May rains replenish McPhee

May rains give farmers near full supply

The rains of May have continued in June and drastically improved irrigation supply in McPhee Reservoir.

Low winter snowpack had led forecasters to believe that the reservoir would not fill enough for a full irrigation supply.

In early May, farmers were told they would receive just 10 inches per acre, less than half their full allocation of 22 inches.

But record rain and snow in May bumped up snowpack and charged the Dolores River, which feeds McPhee.

As of Friday, full-service irrigators were told to expect 21 inches per acre, said reservoir manager Mike Preston.

“The rains made a really big difference in irrigation supply,” Preston said. “Demand on irrigation started off slow because it was supplemented by Mother Nature, and that works to stretch supplies further into the season.”

Significant shortages are no longer forecasted. Irrigators, the Ute Mountain Ute tribe, and the fish pool will all get close to their full allocation.

Montezuma Valley Irrigation Co.’s water rights out of McPhee are being met. And municipal water for Cortez, Dove Creek, and Towaoc will be fulfilled. (In a shortage situation, municipalities continue to get their full allocations.)
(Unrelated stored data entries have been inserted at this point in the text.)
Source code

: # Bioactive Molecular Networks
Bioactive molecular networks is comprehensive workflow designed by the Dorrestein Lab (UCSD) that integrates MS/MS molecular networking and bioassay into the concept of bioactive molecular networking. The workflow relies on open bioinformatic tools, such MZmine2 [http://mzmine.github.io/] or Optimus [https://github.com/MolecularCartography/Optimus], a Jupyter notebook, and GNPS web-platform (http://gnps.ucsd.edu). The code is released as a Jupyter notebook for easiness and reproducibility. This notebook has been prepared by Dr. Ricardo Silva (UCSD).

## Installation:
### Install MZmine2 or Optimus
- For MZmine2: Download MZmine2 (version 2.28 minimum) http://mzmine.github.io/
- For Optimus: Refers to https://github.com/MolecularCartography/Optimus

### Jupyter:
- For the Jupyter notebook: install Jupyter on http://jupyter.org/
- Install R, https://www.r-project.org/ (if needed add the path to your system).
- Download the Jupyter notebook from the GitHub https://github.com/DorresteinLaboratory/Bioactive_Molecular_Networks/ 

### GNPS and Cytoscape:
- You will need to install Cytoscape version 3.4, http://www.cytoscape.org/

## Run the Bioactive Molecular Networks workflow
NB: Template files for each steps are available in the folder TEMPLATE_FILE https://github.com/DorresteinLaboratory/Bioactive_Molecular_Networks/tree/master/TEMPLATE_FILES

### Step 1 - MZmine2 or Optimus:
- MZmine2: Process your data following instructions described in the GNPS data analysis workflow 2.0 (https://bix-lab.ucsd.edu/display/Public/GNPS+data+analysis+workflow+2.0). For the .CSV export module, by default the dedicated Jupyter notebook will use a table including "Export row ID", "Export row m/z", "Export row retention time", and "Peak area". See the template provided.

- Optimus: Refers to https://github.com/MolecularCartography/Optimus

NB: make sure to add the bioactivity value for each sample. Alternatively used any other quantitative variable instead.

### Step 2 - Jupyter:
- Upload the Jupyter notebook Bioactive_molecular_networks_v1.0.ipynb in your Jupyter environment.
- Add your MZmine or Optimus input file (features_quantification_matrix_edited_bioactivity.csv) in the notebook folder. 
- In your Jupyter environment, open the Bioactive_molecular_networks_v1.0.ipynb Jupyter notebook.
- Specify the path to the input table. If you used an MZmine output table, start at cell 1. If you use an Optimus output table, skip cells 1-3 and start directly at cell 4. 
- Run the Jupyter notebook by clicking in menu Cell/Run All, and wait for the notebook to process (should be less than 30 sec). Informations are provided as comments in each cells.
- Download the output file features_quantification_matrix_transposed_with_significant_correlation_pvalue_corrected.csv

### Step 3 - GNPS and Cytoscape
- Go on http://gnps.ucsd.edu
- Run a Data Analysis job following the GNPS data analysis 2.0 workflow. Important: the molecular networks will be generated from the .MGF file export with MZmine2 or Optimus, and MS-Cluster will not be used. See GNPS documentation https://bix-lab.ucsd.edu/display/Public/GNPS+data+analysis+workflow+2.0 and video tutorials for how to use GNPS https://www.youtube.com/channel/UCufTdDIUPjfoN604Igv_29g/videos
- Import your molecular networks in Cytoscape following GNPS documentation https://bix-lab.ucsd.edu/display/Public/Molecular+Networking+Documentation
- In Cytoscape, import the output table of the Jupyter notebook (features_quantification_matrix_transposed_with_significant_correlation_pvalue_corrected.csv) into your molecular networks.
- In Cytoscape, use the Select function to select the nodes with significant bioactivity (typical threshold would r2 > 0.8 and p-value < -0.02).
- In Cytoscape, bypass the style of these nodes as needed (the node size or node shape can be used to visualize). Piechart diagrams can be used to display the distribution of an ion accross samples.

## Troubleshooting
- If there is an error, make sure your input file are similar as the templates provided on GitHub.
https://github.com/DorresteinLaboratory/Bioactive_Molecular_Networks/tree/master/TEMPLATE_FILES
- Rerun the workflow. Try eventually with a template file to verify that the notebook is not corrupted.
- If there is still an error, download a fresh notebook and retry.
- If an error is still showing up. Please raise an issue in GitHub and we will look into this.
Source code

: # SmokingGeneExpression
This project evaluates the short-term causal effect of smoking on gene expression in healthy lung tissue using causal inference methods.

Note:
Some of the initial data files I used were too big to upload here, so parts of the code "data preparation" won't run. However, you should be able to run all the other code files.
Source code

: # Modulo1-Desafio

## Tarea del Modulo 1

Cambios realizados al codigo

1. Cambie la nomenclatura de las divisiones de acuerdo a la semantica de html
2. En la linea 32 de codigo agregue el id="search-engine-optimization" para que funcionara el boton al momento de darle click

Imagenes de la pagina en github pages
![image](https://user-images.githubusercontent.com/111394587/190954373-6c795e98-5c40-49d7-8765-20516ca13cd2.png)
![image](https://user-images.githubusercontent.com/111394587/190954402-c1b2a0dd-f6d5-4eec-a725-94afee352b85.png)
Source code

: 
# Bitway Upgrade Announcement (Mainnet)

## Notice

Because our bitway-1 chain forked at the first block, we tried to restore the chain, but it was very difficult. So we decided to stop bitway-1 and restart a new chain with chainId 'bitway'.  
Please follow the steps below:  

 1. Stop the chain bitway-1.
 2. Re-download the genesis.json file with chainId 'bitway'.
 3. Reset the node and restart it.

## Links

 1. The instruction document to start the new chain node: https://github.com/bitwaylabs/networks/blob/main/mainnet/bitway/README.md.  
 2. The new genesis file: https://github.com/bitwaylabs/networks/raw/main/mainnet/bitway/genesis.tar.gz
Between May 4 and June 2, the reservoir level rose 18 feet, and more runoff is on the way to bump it an additional 27 feet.

Reservoir managers are still working off forecasted runoff models, which look favorable. On June 3, the Dolores River at Dolores peaked at 2,800 cfs.

“Due to the rain, we got high river flows, filling the reservoir before it got hot. Once it does get hot, the river will drop, then there will be another peak when the higher altitude snowpack melts off,” Preston said.

There are no plans this year for a whitewater boating release below the dam.

However, the strong start bodes well for a carryover supply of water for next year.

A carryover supply improves the chances that the reservoir will fill next year with enough additional water to provide a boating release for the Lower Dolores River canyon. The last time that happened was in 2011.